Perhaps your views may reflect your pessimism.
Its not about believing anyone. Its about reading and making your own mind up.
The biggest lesson is not about the tech or commercial possibilities but about the lengthy Engagement to commercial product cycle - if you understand and accept that is the way it is then there is no hole to fall into.
If i did n ot believe in Brainchips future i would have offloaded a spike or 2 ago.
I asked AI what the phrase "I am tipping that pretty soon Brainchip will make it a foursome via a partnership with IBM." means.

Reply.
" It means the speaker is predicting (that’s what tipping means in Australian English) that BrainChip will soon announce a fourth major partnership, and they believe that fourth partner will be IBM."
"

" “I am tipping…”​

In Australian usage, tipping means predicting, backing, or expecting something to happen. It’s borrowed from “footy tipping,” where you pick the winners of matches."

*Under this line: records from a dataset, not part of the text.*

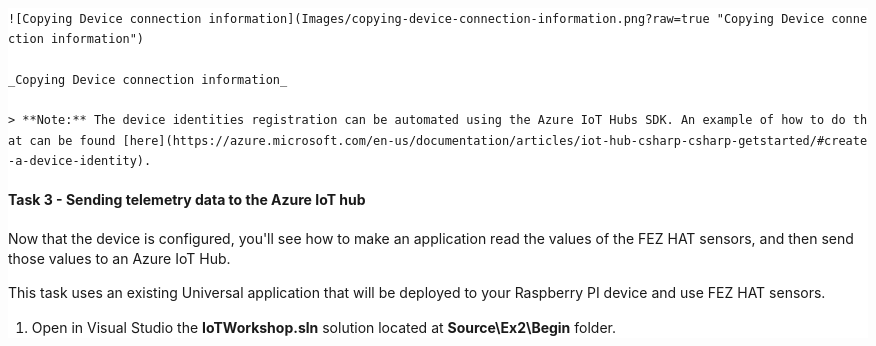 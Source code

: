 	![Copying Device connection information](Images/copying-device-connection-information.png?raw=true "Copying Device connection information")

	_Copying Device connection information_

	> **Note:** The device identities registration can be automated using the Azure IoT Hubs SDK. An example of how to do that can be found [here](https://azure.microsoft.com/en-us/documentation/articles/iot-hub-csharp-csharp-getstarted/#create-a-device-identity).

<a name="Ex2Task3"></a>
#### Task 3 - Sending telemetry data to the Azure IoT hub ####

Now that the device is configured, you'll see how to make an application read the values of the FEZ HAT sensors, and then send those values to an Azure IoT Hub.

This task uses an existing Universal application that will be deployed to your Raspberry PI device and use FEZ HAT sensors.

1. Open in Visual Studio the **IoTWorkshop.sln** solution located at **Source\Ex2\Begin** folder.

Don’t try to make me look stupid now.. I know exactly what that means… yet you keep presenting your viewpoint as the only true one, which basically cancels out your “I’m tipping” relativizing and your claims… that’s what you don’t understand.

Some of your statements are framed like facts, and add-ons like “I’m tipping” get psychologically downgraded when people read it, because the main message carries more weight than the “comparatively unimportant” side note “I’m tipping.”

And I already said: let’s just drop the topic and everyone can form their own opinion. Bravo represented my view very well.

So I don’t know what you’re trying to achieve now by making me look dumb again.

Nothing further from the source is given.